When no server is reachable, the client enters disconnected operation mode and works entirely from its local disk cache.
-
Modifications during disconnection are recorded in a client modification log (CML). The CML logs file system operations (store, create, remove, rename) rather than file contents; the actual modified data stays in the local disk cache.
-
On reconnection, the client begins a process of reintegration: the CML is replayed in order. If the same file was modified by both the disconnected client and another client during the outage, a conflict is detected and flagged for manual resolution. There is no automatic merge.
-
Hoarding allows users to pre-populate the cache with specific files before going offline, ensuring those files are available during disconnection.
AFS and Coda are no longer widely deployed. AFS survives at some universities and research institutions, but its operational complexity and aging authentication model have made it difficult to justify in new deployments. Coda remained a research prototype.
SMB
Microsoft’s Server Message Block protocol was designed with the opposite philosophy from NFS: stateful, connection-oriented, and built to enforce Windows file-sharing semantics. SMB tracks every open file, every lock, and every byte range under lock at the server. This enabled mandatory locking, byte-range locks, and the semantics Windows applications expected. The cost was that server crashes lost all session state.
Opportunistic locks (oplocks) give the server a way to grant clients caching rights. The server monitors file access and sends an oplock break to the caching client when a conflict arises, requiring it to flush writes before the server allows the competing open. This is the same idea as AFS callbacks, applied at finer granularity. Later versions of Windows generalized oplocks into leases with cleaner semantics that can also cover directory metadata.
SMB 2 dramatically modernized the protocol with several performance improvements:
-
Pipelining: clients can send multiple requests before receiving responses, removing the need to wait for one reply before issuing the next.
-
Compounding: multiple related operations can be packed into a single network message, reducing round trips.
-
Durable handles: open file handles survive brief network disconnections, so clients can reconnect without re-establishing every open file and lock.
macOS adopted SMB 2 as its default file sharing protocol (replacing AFP). macOS also supports NFS for Unix-oriented environments, but SMB is the default.
NFSv4
NFSv4 abandoned statelessness. Clients now open and close files explicitly, and the server tracks state.
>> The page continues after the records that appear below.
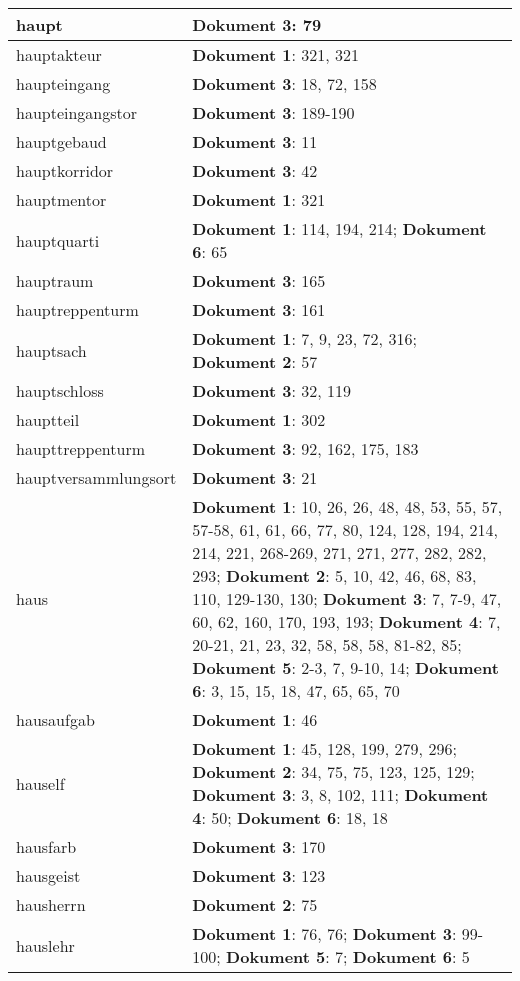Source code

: \documentclass[a5paper]{article}
\begin{document}
\begin{longtable}[l]{|l|p{3in}|}
\hline
haupt & \textbf{Dokument 3}: 79 \\
\hline
hauptakteur & \textbf{Dokument 1}: 321, 321 \\
\hline
haupteingang & \textbf{Dokument 3}: 18, 72, 158 \\
\hline
haupteingangstor & \textbf{Dokument 3}: 189-190 \\
\hline
hauptgebaud & \textbf{Dokument 3}: 11 \\
\hline
hauptkorridor & \textbf{Dokument 3}: 42 \\
\hline
hauptmentor & \textbf{Dokument 1}: 321 \\
\hline
hauptquarti & \textbf{Dokument 1}: 114, 194, 214; \textbf{Dokument 6}: 65 \\
\hline
hauptraum & \textbf{Dokument 3}: 165 \\
\hline
hauptreppenturm & \textbf{Dokument 3}: 161 \\
\hline
hauptsach & \textbf{Dokument 1}: 7, 9, 23, 72, 316; \textbf{Dokument 2}: 57 \\
\hline
hauptschloss & \textbf{Dokument 3}: 32, 119 \\
\hline
hauptteil & \textbf{Dokument 1}: 302 \\
\hline
haupttreppenturm & \textbf{Dokument 3}: 92, 162, 175, 183 \\
\hline
hauptversammlungsort & \textbf{Dokument 3}: 21 \\
\hline
haus & \textbf{Dokument 1}: 10, 26, 26, 48, 48, 53, 55, 57, 57-58, 61, 61, 66, 77, 80, 124, 128, 194, 214, 214, 221, 268-269, 271, 271, 277, 282, 282, 293; \textbf{Dokument 2}: 5, 10, 42, 46, 68, 83, 110, 129-130, 130; \textbf{Dokument 3}: 7, 7-9, 47, 60, 62, 160, 170, 193, 193; \textbf{Dokument 4}: 7, 20-21, 21, 23, 32, 58, 58, 58, 81-82, 85; \textbf{Dokument 5}: 2-3, 7, 9-10, 14; \textbf{Dokument 6}: 3, 15, 15, 18, 47, 65, 65, 70 \\
\hline
hausaufgab & \textbf{Dokument 1}: 46 \\
\hline
hauself & \textbf{Dokument 1}: 45, 128, 199, 279, 296; \textbf{Dokument 2}: 34, 75, 75, 123, 125, 129; \textbf{Dokument 3}: 3, 8, 102, 111; \textbf{Dokument 4}: 50; \textbf{Dokument 6}: 18, 18 \\
\hline
hausfarb & \textbf{Dokument 3}: 170 \\
\hline
hausgeist & \textbf{Dokument 3}: 123 \\
\hline
hausherrn & \textbf{Dokument 2}: 75 \\
\hline
hauslehr & \textbf{Dokument 1}: 76, 76; \textbf{Dokument 3}: 99-100; \textbf{Dokument 5}: 7; \textbf{Dokument 6}: 5 \\

\end{longtable}
\end{document}
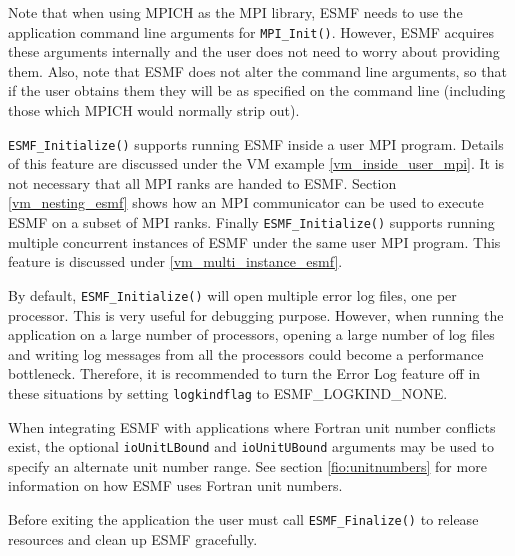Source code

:        Note that when using MPICH as the MPI library, ESMF needs to use
       the application command line arguments for {\tt MPI\_Init()}. However,
       ESMF acquires these arguments internally and the user does not need
       to worry about providing them. Also, note that ESMF does not alter
       the command line arguments, so that if the user obtains them they will
       be as specified on the command line (including those which MPICH would
       normally strip out).
  
       {\tt ESMF\_Initialize()} supports running ESMF inside a user MPI program.
       Details of this feature are discussed under the VM example 
       \ref{vm_inside_user_mpi}. It is not necessary that all MPI ranks are
       handed to ESMF. Section \ref{vm_nesting_esmf} shows how an MPI
       communicator can be used to execute ESMF on a subset of MPI ranks.
       Finally {\tt ESMF\_Initialize()} supports running multiple concurrent
       instances of ESMF under the same user MPI program. This feature is
       discussed under \ref{vm_multi_instance_esmf}.
  
       By default, {\tt ESMF\_Initialize()} will open multiple error log files,
       one per processor.  This is very useful for debugging purpose.  However,
       when running the application on a large number of processors, opening a
       large number of log files and writing log messages from all the processors
       could become a performance bottleneck.  Therefore, it is recommended
       to turn the Error Log feature off in these situations by setting
       {\tt logkindflag} to ESMF\_LOGKIND\_NONE.
  
       When integrating ESMF with applications where Fortran unit number conflicts
       exist, the optional {\tt ioUnitLBound} and {\tt ioUnitUBound} arguments may be
       used to specify an alternate unit number range.  See section \ref{fio:unitnumbers}
       for more information on how ESMF uses Fortran unit numbers.
  
       Before exiting the application the user must call {\tt ESMF\_Finalize()}
       to release resources and clean up ESMF gracefully.
  
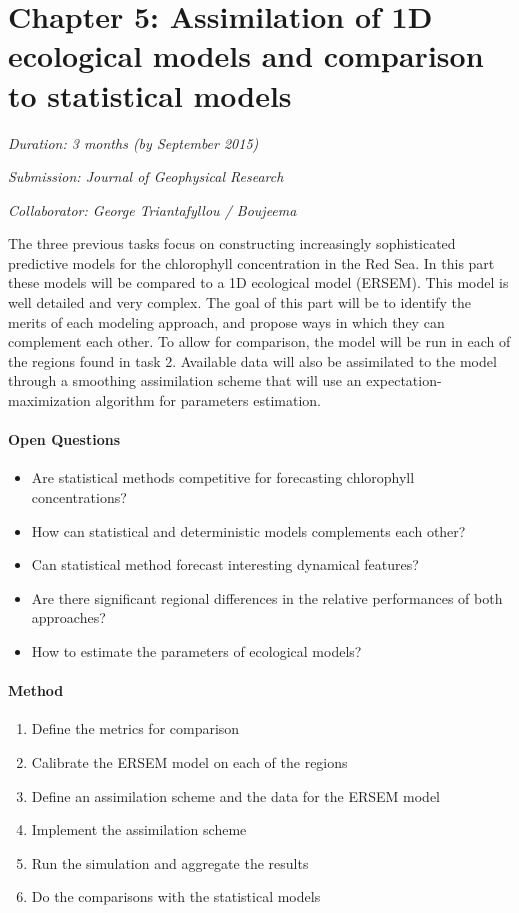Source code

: \section{Chapter 5: Assimilation of 1D ecological models and comparison to statistical models}

\noindent
\emph{Duration: 3 months (by September 2015)}

\noindent
\emph{Submission: Journal of Geophysical Research}

\noindent
\emph{Collaborator: George Triantafyllou / Boujeema}

The three previous tasks focus on constructing increasingly sophisticated predictive models for the chlorophyll concentration in the Red Sea. In this part these models will be compared to a 1D ecological model (ERSEM). This model is well detailed and very complex. The goal of this part will be to identify the merits of each modeling approach, and propose ways in which they can complement each other. To allow for comparison, the model will be run in each of the regions found in task 2. Available data will also be assimilated to the model through a smoothing assimilation scheme that will use an expectation-maximization algorithm for parameters estimation. 

\paragraph{Open Questions}

\begin{itemize}
\item Are statistical methods competitive for forecasting chlorophyll concentrations?
\item How can statistical and deterministic models complements each other?
\item Can statistical method forecast interesting dynamical features?
\item Are there significant regional differences in the relative performances of both approaches?
\item How to estimate the parameters of ecological models? 
\end{itemize}

\paragraph{Method}

\begin{enumerate}
\item Define the metrics for comparison
\item Calibrate the ERSEM model on each of the regions
\item Define an assimilation scheme and the data for the ERSEM model
\item Implement the assimilation scheme
\item Run the simulation and aggregate the results
\item Do the comparisons with the statistical models
\end{enumerate}

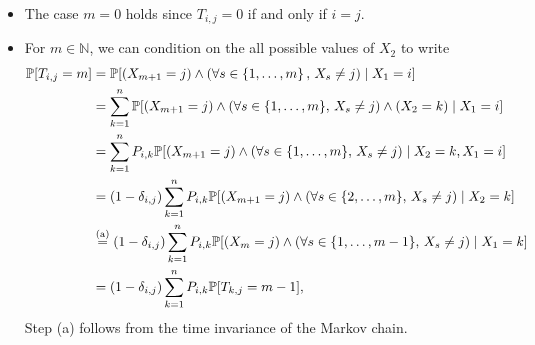 \documentclass[11pt,twoside]{report}
\newcommand{\bbN}{{\mathbb{N}}}
\begin{document}
\begin{itemize}
\begin{itemize}
\item The case $m = 0$ holds since $T_{i,j} = 0$ if and  only if $i = j$. 
\item For $m  \in \bbN$, we can condition on the all possible values of $X_2$ to write
\begin{align*}
 \pr{ T_{i,j}=m}
& =  \pr{ ( X_{m+1}=j ) \wedge ( \forall s \in \{ 1, \dots, m\}  \,, \,   X_{s}\ne j )   \mid X_{1}=i } \\
& =  \sum_{k=1}^n  \pr{ ( X_{m+1}=j ) \wedge ( \forall s \in \{ 1, \dots, m\}, \,   X_{s}\ne j ) \wedge (X_2 = k)   \mid X_{1}=i } \\
&=\sum_{k=1}^n  P_{i,k}  \pr{ ( X_{m+1}=j ) \wedge ( \forall s \in \{ 1, \dots, m\} , \,   X_{s}\ne j )   \mid X_{2}=k , X_1  = i } \\
& =  (1 - \delta_{i,j}) \sum_{k=1}^n  P_{i,k}  \pr{ ( X_{m+1}=j ) \wedge ( \forall s \in \{ 2, \dots, m\} , \,   X_{s}\ne j )   \mid X_{2}=k  } \\
&\overset{\mathrm{(a)}}{ =}    (1 - \delta_{i,j}) \sum_{k=1}^n  P_{i,k}  \pr{ ( X_{m}=j ) \wedge ( \forall s \in \{ 1, \dots, m-1\} , \,   X_{s}\ne j )   \mid X_{1}=k  } \\
& =  (1 - \delta_{i,j}) \sum_{k=1}^n  P_{i,k}  \pr{ T_{k,j} = m -1 } , 
\end{align*}
Step (a) follows from the time invariance of the Markov chain. 
%
%

\end{itemize}
\end{itemize}
\end{document}
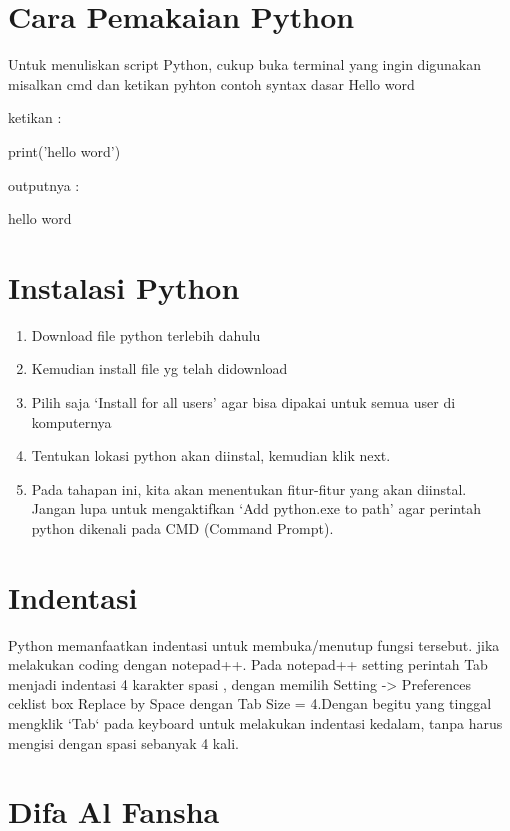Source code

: \section{Cara Pemakaian Python}
\par
Untuk menuliskan script Python, cukup buka terminal yang ingin digunakan misalkan cmd dan ketikan pyhton
contoh syntax dasar Hello word
\par
ketikan :
\par
print('hello word')
\par
outputnya :
\par
hello word

\section{Instalasi Python}
\begin{enumerate}
\item
Download file python terlebih dahulu
\item
Kemudian install file yg telah didownload
\item
Pilih saja ‘Install for all users’ agar bisa dipakai untuk semua user di komputernya
\item
Tentukan lokasi python akan diinstal, kemudian klik next.
\item
Pada tahapan ini, kita akan menentukan fitur-fitur yang akan diinstal.
Jangan lupa untuk mengaktifkan ‘Add python.exe to path’ agar perintah python dikenali pada CMD (Command Prompt).
\end{enumerate}

\section{Indentasi}
\par
Python memanfaatkan indentasi untuk membuka/menutup fungsi tersebut. jika melakukan coding dengan notepad++. Pada notepad++ setting perintah Tab menjadi indentasi 4 karakter spasi , dengan memilih Setting -> Preferences ceklist box Replace by Space dengan Tab Size = 4.Dengan begitu yang tinggal mengklik ‘Tab‘ pada keyboard untuk melakukan indentasi kedalam, tanpa harus  mengisi dengan spasi sebanyak 4 kali.



\section{Difa Al Fansha}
Key improvements over NFSv2/v3:
-
Delegations: the server grants a client exclusive caching rights and recalls them when a conflict arises – the NFS equivalent of oplocks.
-
Compound RPC: multiple operations can be packed into a single request, reducing the round trips needed for sequences like path lookups.
-
Referrals: servers can redirect clients to alternative servers, enabling transparent file system migration.
-
Mandatory TCP: UDP is no longer used.
-
Strong authentication: Kerberos support is required, closing the trust-the-client-uid security hole.
The Convergence
The key mechanisms that modern NFS and SMB both now provide, starting from very different origins:
| Mechanism | NFS v2/v3 | NFSv4 | SMB 1 | SMB 2+ |
|---|---|---|---|---|
| Stateful server | No | Yes | Yes | Yes |
| Compound/pipelined requests | No | Yes | No | Yes |
| Client caching grants | No | Yes (delegations) | Yes (oplocks) | Yes (oplocks + leases) |
| Server-to-client notification | No | Yes | Yes | Yes |
| Referrals | No | Yes | Yes (via DFS) | Yes (via DFS) |
| Strong authentication | Optional | Mandatory | NTLM/Kerberos | Kerberos/NTLMv2 |
| Transport | UDP or TCP | TCP only | TCP | TCP |
NFS is dominant in Linux, Unix, and HPC environments. SMB is dominant in Windows enterprise environments and is the default on macOS.
Microsoft’s referral support comes via DFS (Distributed File System), a separate namespace service that has worked alongside SMB since the late 1990s. DFS maps logical paths to physical server locations and issues referrals when clients access those paths. It is not specific to SMB 2 or later; it predates SMB 2 and works across SMB versions.
Consistency Semantics Summary
-
POSIX (local): Reads always reflect the most recent write. All processes share a single coherent cache.
-
NFS (close-to-open): Freshness is checked on open. Stale reads are possible between opens.
-
AFS/Coda (session semantics): Changes become visible to other clients only after the file is closed. Last writer wins on conflict.
-
NFSv4/SMB with delegations or oplocks: The server manages caching rights and revokes them on conflict. Approaches POSIX consistency in the common case; still not identical.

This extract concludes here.